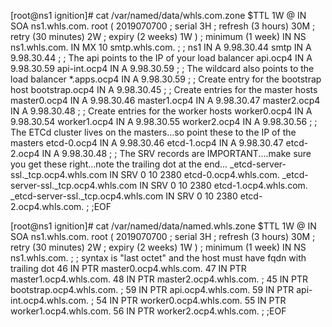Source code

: [root@ns1 ignition]# cat /var/named/data/whls.com.zone
$TTL 1W
@       IN      SOA     ns1.whls.com.   root (
                        2019070700      ; serial
                        3H              ; refresh (3 hours)
                        30M             ; retry (30 minutes)
                        2W              ; expiry (2 weeks)
                        1W )            ; minimum (1 week)
        IN      NS      ns1.whls.com.
        IN      MX 10   smtp.whls.com.
;
;
ns1     IN      A       9.98.30.44
smtp    IN      A       9.98.30.44
;
; The api points to the IP of your load balancer
api.ocp4                IN      A       9.98.30.59
api-int.ocp4            IN      A       9.98.30.59
;
; The wildcard also points to the load balancer
*.apps.ocp4             IN      A       9.98.30.59
;
; Create entry for the bootstrap host
bootstrap.ocp4  IN      A       9.98.30.45
;
; Create entries for the master hosts
master0.ocp4            IN      A       9.98.30.46
master1.ocp4            IN      A       9.98.30.47
master2.ocp4            IN      A       9.98.30.48
;
; Create entries for the worker hosts
worker0.ocp4            IN      A       9.98.30.54
worker1.ocp4            IN      A       9.98.30.55
worker2.ocp4            IN      A       9.98.30.56
;
; The ETCd cluster lives on the masters...so point these to the IP of the masters
etcd-0.ocp4     IN      A       9.98.30.46
etcd-1.ocp4     IN      A       9.98.30.47
etcd-2.ocp4     IN      A       9.98.30.48
;
; The SRV records are IMPORTANT....make sure you get these right...note the trailing dot at the end...
_etcd-server-ssl._tcp.ocp4.whls.com     IN      SRV     0 10 2380 etcd-0.ocp4.whls.com.
_etcd-server-ssl._tcp.ocp4.whls.com     IN      SRV     0 10 2380 etcd-1.ocp4.whls.com.
_etcd-server-ssl._tcp.ocp4.whls.com     IN      SRV     0 10 2380 etcd-2.ocp4.whls.com.
;
;EOF


[root@ns1 ignition]# cat /var/named/data/named.whls.zone
$TTL 1W
@       IN      SOA     ns1.whls.com.   root (
                        2019070700      ; serial
                        3H              ; refresh (3 hours)
                        30M             ; retry (30 minutes)
                        2W              ; expiry (2 weeks)
                        1W )            ; minimum (1 week)
        IN      NS      ns1.whls.com.
;
; syntax is "last octet" and the host must have fqdn with trailing dot
46      IN      PTR     master0.ocp4.whls.com.
47      IN      PTR     master1.ocp4.whls.com.
48      IN      PTR     master2.ocp4.whls.com.
;
45      IN      PTR     bootstrap.ocp4.whls.com.
;
59      IN      PTR     api.ocp4.whls.com.
59      IN      PTR     api-int.ocp4.whls.com.
;
54      IN      PTR     worker0.ocp4.whls.com.
55      IN      PTR     worker1.ocp4.whls.com.
56      IN      PTR     worker2.ocp4.whls.com.
;
;EOF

++++++++

EXERCISE DETAILS:
Reproducing the whole listing above is not the task. Copy exactly only the lines from the one with "your load balancer" to the one with "of the masters", both kept.

OUTPUT OF THE TASK:
; The api points to the IP of your load balancer
api.ocp4                IN      A       9.98.30.59
api-int.ocp4            IN      A       9.98.30.59
;
; The wildcard also points to the load balancer
*.apps.ocp4             IN      A       9.98.30.59
;
; Create entry for the bootstrap host
bootstrap.ocp4  IN      A       9.98.30.45
;
; Create entries for the master hosts
master0.ocp4            IN      A       9.98.30.46
master1.ocp4            IN      A       9.98.30.47
master2.ocp4            IN      A       9.98.30.48
;
; Create entries for the worker hosts
worker0.ocp4            IN      A       9.98.30.54
worker1.ocp4            IN      A       9.98.30.55
worker2.ocp4            IN      A       9.98.30.56
;
; The ETCd cluster lives on the masters...so point these to the IP of the masters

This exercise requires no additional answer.